The Corner

The Sickness in Wisconsin

That flu is still going around: The teachers of Madison, Wis., have called in “sick” again, shutting down the schools. Of course, there is no flu, and the only sickness is a nasty unionism, an epidemic of lying.

I wonder how these teachers — I’m tempted to put that word in quotation marks: “teachers” — can look themselves in the mirror. How can their students look at them the same way again? I will repeat what I said (twice, I think) yesterday: I wish the public could call in sick on the teachers. I wish these people could be fired, in favor of people who want to teach, think it a privilege to do so, and will operate honestly.

What if students called in sick, en masse, on the day of a test? They could say, “Well, we learned from the adults standing in front of us: our dear, ever-conscientious teachers.”

Well-off parents have a choice, of course: They can send their kids to private schools where teachers, when they call in sick, are generally sick. Schools that don’t shut down whenever teachers happen to feel aggrieved. But ordinary people have no choice: The teachers’ unions have blocked it for them. You are stuck with an education system monopolized by these unions, whether you like it or not.

In my view, this system, whatever its other flaws, is also mean. Plain mean.

I’ve received a crush of mail from Wisconsin, from various perspectives, saying various things. Some letters are from teachers who feel agonized: They don’t like what the governor and his allies are doing, but they are appalled by the way their union is behaving: both the “sick-ins” — or are they “sick-outs”? — and the thuggish rallying, in which students themselves are coerced to participate.

Most disgusting: the mob that went to Governor Walker’s home. What are they going to do next, cut his dog’s throat?

The teachers in Madison and elsewhere have decided that there will be no more school this week. They have decided that all by themselves. They have simply locked students — whose parents are probably taxpayers — out of their own classrooms.

And everything the teachers do, of course, is for the sake of “the children.” I wish the children could talk back, borrowing a phrase from anti-war movements: “Not in my name.”

For decades now, union militancy has dragged the teaching profession through the mud, robbing that profession of its public spirit, even of its professionalism. (Can we drop the pretense that the marauders at Walker’s home are “professionals”? Professional bullies, maybe.) Normally, I don’t like the rhetoric of “take back”: “take back” this, “take back” that. But maybe it is time for people at large to take back society from the public-employee unions. You can sense that spirit in New Jersey and Wisconsin, quite strongly. Sheer necessity — budgetary necessity — has driven these states to it.

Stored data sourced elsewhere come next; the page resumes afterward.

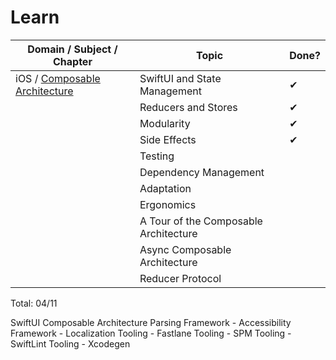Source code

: # Learn

| Domain / Subject / Chapter | Topic | Done? |
| -------------------------- | ----- | ----- |
|  iOS / [Composable Architecture](https://www.pointfree.co/collections/composable-architecture) | SwiftUI and State Management | ✔︎ |
|                                | Reducers and Stores | ✔︎ |
|                                | Modularity | ✔︎ |
|                                | Side Effects | ✔︎ |
|                                | Testing |  |
|                                | Dependency Management |  |
|                                | Adaptation |  |
|                                | Ergonomics |  |
|                                | A Tour of the Composable Architecture |  |
|                                | Async Composable Architecture |  |
|                                | Reducer Protocol |  |


Total: 04/11


SwiftUI
Composable Architecture
Parsing
Framework - Accessibility
Framework - Localization
Tooling - Fastlane
Tooling - SPM
Tooling - SwiftLint
Tooling - Xcodegen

Via my friend Scott Johnson at Power Line, I found this column by Patrick McIlheran in the Milwaukee Journal Sentinel. McIlheran writes,

“Union activists in Madison Tuesday spoke apocalyptically of ‘class war,’ hinting wildly at general strikes and takeovers of the Capitol. They correctly see their control of the state slipping and must figure that if they bring 13,000 shouting people to Madison, they can overrule the election.”

“They correctly see their control of the state slipping” — what sweet words. I hope that Governor Walker and other elected officials can stay strong. They have an opportunity to restore sanity to our public affairs and to reassert self-government: by the people, for the people, and all that jazz. I will make the simple point that society belongs to everyone: not just to people who can yell, shut down schools, and intimidate.